*** Opening of Given entries ***

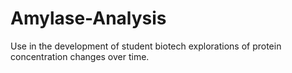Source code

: # Amylase-Analysis
Use in the development of student biotech explorations of protein concentration changes over time.
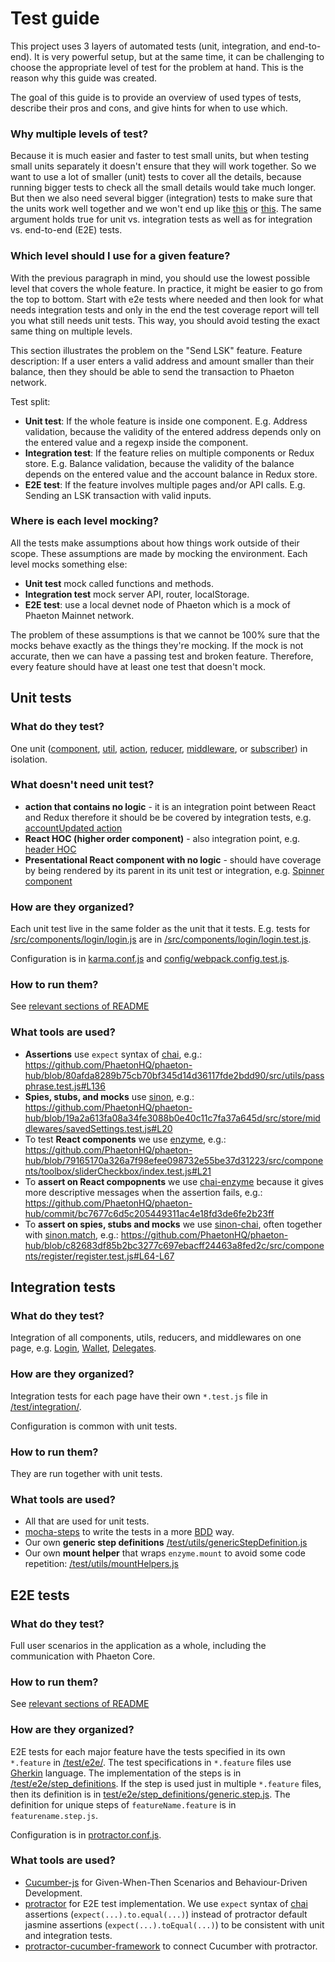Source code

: # Test guide

This project uses 3 layers of automated tests (unit, integration, and end-to-end). 
It is very powerful setup, but at the same time, it can be challenging to choose the appropriate 
level of test for the problem at hand. 
This is the reason why this guide was created. 

The goal of this guide is to provide an overview of used types of tests, describe their pros and cons, and give hints for when to use which.

### Why multiple levels of test?
Because it is much easier and faster to test small units, but when testing small units separately it doesn't ensure that they will work together.
So we want to use a lot of smaller (unit) tests to cover all the details, because running bigger tests to check all the small details would take much longer.
But then we also need several bigger (integration) tests to make sure that the units work well together and we won't end up like 
[this](https://giphy.com/gifs/unit-test-integration-3o7rbPDRHIHwbmcOBy/fullscreen) or
[this](https://giphy.com/gifs/fail-technology-i5RWkVZzVScmY/fullscreen).
The same argument holds true for unit vs. integration tests as well as for integration vs. end-to-end (E2E) tests. 

### Which level should I use for a given feature?
With the previous paragraph in mind, you should use the lowest possible level that covers the whole feature. 
In practice, it might be easier to go from the top to bottom.
Start with e2e tests where needed and then look for what needs integration tests and only in the end the test coverage report will tell you what still needs unit tests.
This way, you should avoid testing the exact same thing on multiple levels.

This section illustrates the problem on the "Send LSK" feature. Feature description: If a user enters a valid address and amount smaller than their balance, then they should be able to send the transaction to Phaeton network.

Test split:
- **Unit test**: If the whole feature is inside one component. E.g. Address validation, because the validity of the entered address depends only on the entered value and a regexp inside the component. 
- **Integration test**: If the feature relies on multiple components or Redux store. E.g. Balance validation, because the validity of the balance depends on the entered value and the account balance in Redux store.
- **E2E test**: If the feature involves multiple pages and/or API calls. E.g. Sending an LSK transaction with valid inputs.

### Where is each level mocking?
All the tests make assumptions about how things work outside of their scope. These assumptions are made by mocking the environment. Each level mocks something else:
- **Unit test** mock called functions and methods.
- **Integration test** mock server API, router, localStorage.
- **E2E test**: use a local devnet node of Phaeton which is a mock of Phaeton Mainnet network.

The problem of these assumptions is that we cannot be 100% sure that the mocks behave exactly as the things they're mocking. If the mock is not accurate, then we can have a passing test and broken feature. Therefore, every feature should have at least one test that doesn't mock.


## Unit tests

### What do they test?
One unit ([component](/PhaetonHQ/phaeton-hub/blob/development/src/components),
[util](/PhaetonHQ/phaeton-hub/blob/development/src/utils),
[action](/PhaetonHQ/phaeton-hub/blob/development/src/actions),
[reducer](/PhaetonHQ/phaeton-hub/blob/development/src/store/reducers),
[middleware](/PhaetonHQ/phaeton-hub/blob/development/src/store/middlewares), or
[subscriber](/PhaetonHQ/phaeton-hub/blob/development/src/store/subscribers)) in isolation.

### What doesn't need unit test?
- **action that contains no logic** - it is an integration point between React and Redux therefore it should be be covered by integration tests, e.g. [accountUpdated action](https://github.com/PhaetonHQ/phaeton-hub/blob/8239062584a9573ac8e99bd28d681563b40048b2/src/actions/account.js#L29-L32) 
- **React HOC (higher order component)** - also integration point, e.g. [header HOC](/PhaetonHQ/phaeton-hub/blob/development/src/components/header/index.js)
- **Presentational React component with no logic** - should have coverage by being rendered by its parent in its unit test or integration, e.g. [Spinner component](/PhaetonHQ/phaeton-hub/blob/development/src/components/spinner/index.js) 

### How are they organized?
Each unit test live in the same folder as the unit that it tests. E.g. tests for [/src/components/login/login.js](/PhaetonHQ/phaeton-hub/blob/development/src/components/login/login.js) are in [/src/components/login/login.test.js](/PhaetonHQ/phaeton-hub/blob/development/src/components/login/login.test.js).

Configuration is in [karma.conf.js](/PhaetonHQ/phaeton-hub/blob/development/karma.conf.js) and [config/webpack.config.test.js](/PhaetonHQ/phaeton-hub/blob/development/config/webpack.config.test.js).

### How to run them?
See [relevant sections of README](/PhaetonHQ/phaeton-hub#run-unit-tests)

### What tools are used?
- **Assertions** use `expect` syntax of [chai](http://www.chaijs.com/), e.g.:
https://github.com/PhaetonHQ/phaeton-hub/blob/80afda8289b75cb70bf345d14d36117fde2bdd90/src/utils/passphrase.test.js#L136
- **Spies, stubs, and mocks** use [sinon](http://sinonjs.org/), e.g.:
https://github.com/PhaetonHQ/phaeton-hub/blob/19a2a613fa08a34fe3088b0e40c11c7fa37a645d/src/store/middlewares/savedSettings.test.js#L20
- To test **React components** we use [enzyme](http://airbnb.io/enzyme/), e.g.:
https://github.com/PhaetonHQ/phaeton-hub/blob/79165170a326a7f98efee098732e55be37d31223/src/components/toolbox/sliderCheckbox/index.test.js#L21
- To **assert on React compopnents** we use [chai-enzyme](https://github.com/producthunt/chai-enzyme) because it gives more descriptive messages when the assertion fails, e.g.: https://github.com/PhaetonHQ/phaeton-hub/commit/bc7677c6d5c205449311ac4e18fd3de6fe2b23ff
- To **assert on spies, stubs and mocks** we use [sinon-chai](https://github.com/domenic/sinon-chai), often together with [sinon.match](http://sinonjs.org/releases/v1.17.7/matchers/), e.g.: https://github.com/PhaetonHQ/phaeton-hub/blob/c82683df85b2bc3277c697ebacff24463a8fed2c/src/components/register/register.test.js#L64-L67


## Integration tests

### What do they test?
Integration of all components, utils, reducers, and middlewares on one page, e.g. [Login](/PhaetonHQ/phaeton-hub/blob/development/test/integration/login.test.js), [Wallet](/PhaetonHQ/phaeton-hub/blob/development/test/integration/wallet.test.js), [Delegates](/PhaetonHQ/phaeton-hub/blob/development/test/integration/voting.test.js).

### How are they organized?
Integration tests for each page have their own `*.test.js` file in [/test/integration/](/PhaetonHQ/phaeton-hub/blob/development/test/integration).

Configuration is common with unit tests.

### How to run them?
They are run together with unit tests.

### What tools are used?
- All that are used for unit tests.
- [mocha-steps](https://www.npmjs.com/package/mocha-steps) to write the tests in a more [BDD](https://en.wikipedia.org/wiki/Behavior-driven_development) way.
- Our own **generic step definitions** [/test/utils/genericStepDefinition.js](PhaetonHQ/phaeton-hub/blob/bfc94e4f46b4e2393bcc1a0ecd6f1bc85590b6a6/test/utils/genericStepDefinition.js)
- Our own **mount helper** that wraps `enzyme.mount` to avoid some code repetition: [/test/utils/mountHelpers.js](https://github.com/PhaetonHQ/phaeton-hub/blob/bfc94e4f46b4e2393bcc1a0ecd6f1bc85590b6a6/test/utils/mountHelpers.js)


## E2E tests

### What do they test?
Full user scenarios in the application as a whole, including the communication with Phaeton Core. 

### How to run them?
See [relevant sections of README](/PhaetonHQ/phaeton-hub#run-end-to-end-tests)

### How are they organized?
E2E tests for each major feature have the tests specified in its own `*.feature` in [/test/e2e/](/PhaetonHQ/phaeton-hub/blob/development/test/e2e). The test specifications in `*.feature` files use [Gherkin](https://github.com/cucumber/cucumber/wiki/Gherkin) language. The implementation of the steps is in [/test/e2e/step_definitions](/PhaetonHQ/phaeton-hub/blob/development/test/e2e/step_definitions). If the step is used just in multiple `*.feature` files, then its definition is in [test/e2e/step_definitions/generic.step.js](test/e2e/step_definitions/generic.step.js). The definition for unique steps of `featureName.feature` is in `featurename.step.js`.

Configuration is in [protractor.conf.js](/PhaetonHQ/phaeton-hub/blob/development/protractor.conf.js).

### What tools are used?
- [Cucumber-js](https://github.com/cucumber/cucumber-js) for Given-When-Then Scenarios and Behaviour-Driven Development.
- [protractor](https://www.protractortest.org/) for E2E test implementation. We use `expect` syntax of [chai](http://www.chaijs.com/) assertions (`expect(...).to.equal(...)`) instead of protractor default jasmine assertions (`expect(...).toEqual(...)`)  to be consistent with unit and integration tests.
- [protractor-cucumber-framework](https://github.com/protractor-cucumber-framework/protractor-cucumber-framework) to connect Cucumber with protractor.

*** Close of Given entries ***

**What is required:**
Beginning with the line that has "The goal of" and ending with the line that has "### Why multiple levels of test?", set down the lines above exactly and include no others.

**Result of this task:**
The goal of this guide is to provide an overview of used types of tests, describe their pros and cons, and give hints for when to use which.

### Why multiple levels of test?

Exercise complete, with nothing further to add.